Die Unternehmen würden eine Produktion in dieser Höhe planen, wenn sie damit rechnen würden, dass sie sie auch absetzen könnten. Bei einem Einkommen von 1200 beträgt die gesamtwirtschaftliche Nachfrage AD aber nur 1100, da die Haushalte 1000 zu Konsum- und die Unternehmen 100 zu Investitionszwecken nachfragen. Die Unternehmen werden die Nachfragelücke (= deflatorische Lücke) in Höhe von 100 nicht dauerhaft auf Lager produzieren wollen. Sie werden ihre Produktion also vermindern. Die Beschäftigung sinkt, das Einkommen sinkt. Erst wenn die Produktion auf 800 gefallen ist, steht dem Güterangebot eine gleich hohe Nachfrage gegenüber.

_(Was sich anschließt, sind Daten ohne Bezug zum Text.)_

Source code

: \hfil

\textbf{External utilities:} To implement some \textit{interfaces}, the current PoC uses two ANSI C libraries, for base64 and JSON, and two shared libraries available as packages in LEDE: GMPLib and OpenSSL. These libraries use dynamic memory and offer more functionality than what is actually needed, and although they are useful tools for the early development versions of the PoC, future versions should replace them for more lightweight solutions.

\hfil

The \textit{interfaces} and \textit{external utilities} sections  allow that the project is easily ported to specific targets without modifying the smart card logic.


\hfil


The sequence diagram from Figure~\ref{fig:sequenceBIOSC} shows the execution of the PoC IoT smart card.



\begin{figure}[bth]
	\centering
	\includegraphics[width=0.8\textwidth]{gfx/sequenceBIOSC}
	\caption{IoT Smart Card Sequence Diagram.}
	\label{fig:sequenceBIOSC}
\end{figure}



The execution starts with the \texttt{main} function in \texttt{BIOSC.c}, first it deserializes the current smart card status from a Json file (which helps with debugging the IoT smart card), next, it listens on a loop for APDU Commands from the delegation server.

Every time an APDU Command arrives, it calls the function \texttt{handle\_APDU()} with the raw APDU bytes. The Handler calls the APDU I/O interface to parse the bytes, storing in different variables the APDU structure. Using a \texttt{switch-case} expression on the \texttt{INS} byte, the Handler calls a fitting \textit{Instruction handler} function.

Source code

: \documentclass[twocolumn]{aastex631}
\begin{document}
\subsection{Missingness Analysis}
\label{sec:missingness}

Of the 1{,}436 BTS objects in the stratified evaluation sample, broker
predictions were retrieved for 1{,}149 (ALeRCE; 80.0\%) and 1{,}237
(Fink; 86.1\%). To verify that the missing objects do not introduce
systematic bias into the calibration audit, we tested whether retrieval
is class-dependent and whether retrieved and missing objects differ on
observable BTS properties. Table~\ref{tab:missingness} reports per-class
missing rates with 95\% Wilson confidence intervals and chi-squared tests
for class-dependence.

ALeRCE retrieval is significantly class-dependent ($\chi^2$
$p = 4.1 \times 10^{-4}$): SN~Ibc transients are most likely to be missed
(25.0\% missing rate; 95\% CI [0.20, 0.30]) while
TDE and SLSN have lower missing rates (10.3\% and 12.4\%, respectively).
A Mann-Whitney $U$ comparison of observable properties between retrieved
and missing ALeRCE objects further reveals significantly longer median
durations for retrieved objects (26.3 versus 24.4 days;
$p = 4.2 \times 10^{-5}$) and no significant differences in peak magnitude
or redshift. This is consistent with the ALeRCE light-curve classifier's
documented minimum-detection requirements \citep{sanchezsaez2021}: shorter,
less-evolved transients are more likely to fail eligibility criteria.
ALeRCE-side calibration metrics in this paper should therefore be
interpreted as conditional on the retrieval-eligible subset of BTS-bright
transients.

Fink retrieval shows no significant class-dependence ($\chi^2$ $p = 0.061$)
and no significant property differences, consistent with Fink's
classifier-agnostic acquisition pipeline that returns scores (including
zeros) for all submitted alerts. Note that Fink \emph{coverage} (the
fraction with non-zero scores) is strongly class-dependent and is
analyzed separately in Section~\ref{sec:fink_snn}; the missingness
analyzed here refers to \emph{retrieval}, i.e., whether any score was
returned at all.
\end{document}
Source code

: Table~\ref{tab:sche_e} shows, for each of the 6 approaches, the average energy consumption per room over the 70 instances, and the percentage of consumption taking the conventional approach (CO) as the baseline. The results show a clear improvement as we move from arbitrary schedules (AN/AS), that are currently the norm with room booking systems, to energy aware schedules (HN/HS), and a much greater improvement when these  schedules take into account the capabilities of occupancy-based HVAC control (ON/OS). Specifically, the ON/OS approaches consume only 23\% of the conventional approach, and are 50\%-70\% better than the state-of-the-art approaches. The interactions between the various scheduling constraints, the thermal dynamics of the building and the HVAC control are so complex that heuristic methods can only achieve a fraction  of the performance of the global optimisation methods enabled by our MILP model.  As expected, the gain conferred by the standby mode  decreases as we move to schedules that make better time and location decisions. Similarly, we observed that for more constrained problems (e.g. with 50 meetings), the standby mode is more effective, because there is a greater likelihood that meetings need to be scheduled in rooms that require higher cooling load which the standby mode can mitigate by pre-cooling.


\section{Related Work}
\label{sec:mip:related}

Der Gütermarkt ist im Gleichgewicht, aber es herrscht Arbeitslosigkeit - das berühmte "Gleichgewicht bei Unterbeschäftigung". Zusammengefasst:

Ursache der Arbeitslosigkeit ist die Nachfragelücke.

Der Terminus Gleichgewicht bei Unterbeschäftigung ist eigentlich ein Widerspruch in sich. Unterbeschäftigung heißt ja gerade, dass der Arbeitsmarkt im Ungleichgewicht ist. Zudem sind die Kapazitäten der Unternehmen nicht ausgelastet.

Zum Unterbeschäftigungs-
gleichgewicht mehr in

Feess Tibitanzl

Was zum Ausdruck kommen soll, dürfte aber klar sein: Der Gütermarkt befindet sich in einer stabilen Situation. Von ihm werden keine Impulse ausgehen, da die Unternehmen keinen Anlass sehen, ihre Produktion zu erhöhen. Wenn die Produktion nicht erhöht wird, wird auch das Einkommen nicht steigen. Das wäre aber notwendig, damit zusätzliche Nachfrage induziert wird. Eine - scheinbar? - ausweglose Situation:

Die Unternehmen produzieren nicht, weil es an Nachfrage fehlt, und die Haushalte fragen nicht nach, weil es an Einkommen fehlt.

... und an Einkommen fehlt es, weil nicht genug produziert wird. Damit kein falscher Eindruck entsteht - das Modell schließt Voll- und Überbeschäftigungssituationen keineswegs aus. Wenn zu den herrschenden Löhnen weniger Menschen arbeiten wollten, so dass das Vollbeschäftigungseinkommen gerade bei Y* (im Zahlenbeispiel 800) läge, wären sowohl der Güter- als auch der Arbeitsmarkt im Gleichgewicht. Würde das Arbeitsangebot noch geringer ausfallen, befände sich die Wirtschaft in einer inflatorischen Lücke, einer Situation des Aufschwungs mit einem Mangel an Arbeitskräften.

Und die Selbstheilungskräfte der Märkte?

Blicken wir etwas über den Rand des Modells hinaus. Wird das Preisniveau fallen und auf diesem Weg zusätzliche Nachfrage entstehen, wenn wegen der defizitären Nachfrage Arbeitslosigkeit herrscht?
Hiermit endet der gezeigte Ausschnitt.